More than just a joy ride

Aurora Adachi-Winter and Artistic Associate Matthew C. Yee in Lucy and Charlie’s Honeymoon at Lookingglass Theatre. Photo by Matthew C. Yee.

Lucy and Charlie’s Honeymoon, a new musical by Matthew C. Yee, is in its final week on stage at Lookingglass Theatre. The show goes beyond what audiences expect from a musical. The songs don’t break out to fill in dialogue, the love onstage transcends happily ever after and audiences stroll out of the theatre with more than just a snippet of a tune to hum on the way home.

The play follows Lucy (Aurora Adachi-Winter) and Charlie (Matthew C. Yee) as they embark on their honeymoon after their swift nuptials. They don’t have to worry about plane tickets or passports, what is really on their minds is coming into the funds to embark on their trip. But after their act as renegades goes viral, they are thrown into - or welcome - one compromising situation after another, robbing them of their desired trip, but forcing them to face the music of their choices.

The plot is filled with unforgettable moments both powerful and fun. Played by characters that run the gamut from not-so-typical granny (Wai Ching Ho), one foot steady in tradition and shoveling snacks, the other stealthily making deadly moves in video games, to a likable delinquent son (Matt Bittner) trying to impress his life-of-crime father, and a sister (Harmony Zhang) desperately trying to find her way to her other half. Amongst the chaos and calamity, Lucy and Charlie always find their way back to each other, each time recognizing something new yet familiar in their partner in crime. “The bond between Lucy and Charlie came first. I knew I didn’t want to tell the story of a young couple who falls in love, then fall apart, and then come together again,” said Yee. “I wanted their relationship (as thin and fresh as it is) to be home for them, and everything else that happens in the story to be a challenge they face together. There is also Charlie and Peter’s family, (Grandma and Uncle Jeff) which, while they have their issues, is the strong center of the story.” 

Audiences may leave Lookingglass feeling somewhat lighter after the romp of a play they just saw, but the nuggets of darkness, of societal woes, of systemic wrongs are what make this musical more than entertainment. In this day and age, the consumption of purely frivolous art is no longer a privilege we should abide by. Yee has found a way to talk about terrible things, to share a needed perspective, but to package it in a way that allows audiences to ingest the show fully without flinching from the uncomfortable. “I always try to walk the line between comedy and darkness. It’s super challenging but very rewarding when it works,” said Yee. “The subject matter the show deals with is very serious, but the characters are funny. As long as the humor is character driven the tight rope act of dark comedy usually works out.”

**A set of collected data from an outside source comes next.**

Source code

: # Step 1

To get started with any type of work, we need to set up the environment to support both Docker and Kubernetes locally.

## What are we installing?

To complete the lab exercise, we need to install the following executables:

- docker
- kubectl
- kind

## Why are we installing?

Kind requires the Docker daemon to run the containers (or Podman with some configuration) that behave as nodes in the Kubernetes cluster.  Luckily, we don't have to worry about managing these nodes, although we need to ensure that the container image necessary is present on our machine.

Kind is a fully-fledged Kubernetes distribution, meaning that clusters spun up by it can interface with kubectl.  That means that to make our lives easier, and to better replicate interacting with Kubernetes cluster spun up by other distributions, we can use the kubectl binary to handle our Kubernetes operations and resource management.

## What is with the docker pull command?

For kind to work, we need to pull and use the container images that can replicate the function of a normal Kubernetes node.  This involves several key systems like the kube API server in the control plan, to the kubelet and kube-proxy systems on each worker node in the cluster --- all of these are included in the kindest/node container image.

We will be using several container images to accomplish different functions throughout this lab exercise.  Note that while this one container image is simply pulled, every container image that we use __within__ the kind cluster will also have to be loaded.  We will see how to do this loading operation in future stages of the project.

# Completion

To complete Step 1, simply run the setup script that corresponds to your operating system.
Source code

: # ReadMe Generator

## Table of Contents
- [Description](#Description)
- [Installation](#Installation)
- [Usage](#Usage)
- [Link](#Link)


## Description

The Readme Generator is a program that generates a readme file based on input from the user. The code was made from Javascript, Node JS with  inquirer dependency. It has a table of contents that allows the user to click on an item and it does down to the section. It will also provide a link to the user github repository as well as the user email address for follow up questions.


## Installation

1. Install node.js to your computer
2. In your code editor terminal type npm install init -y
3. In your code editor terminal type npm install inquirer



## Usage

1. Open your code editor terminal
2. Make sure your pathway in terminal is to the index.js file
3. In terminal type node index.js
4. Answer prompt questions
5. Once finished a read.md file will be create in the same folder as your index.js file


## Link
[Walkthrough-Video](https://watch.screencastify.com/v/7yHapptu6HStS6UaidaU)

The levity that is brought by Yee’s lovable and humorous characters is the honey that lets us swallow the sour medicine and also the reason that each character is relatabley flawed. Not one is perfect or tidy, not one knows who they are. They simply know what they should be, what someone else wants them to be, what they wish they could be. His characters, like the rest of us, are walking around trying on costumes, masks, and traits, trying to see what fits best in the world, on their bodies, and what will get them through another day. In the moments that matter most though, their truth emerges, letting us in on the shared charade of self. “It is definitely inspired by my own search for self. I think many of us embark on a search for ourselves at some point in our lives (often times more than once),” said Yee. “The characters in my story believe that by declaring their identity it makes it true, but who we are is not a statement, it is determined by how we respond to what happens to us.”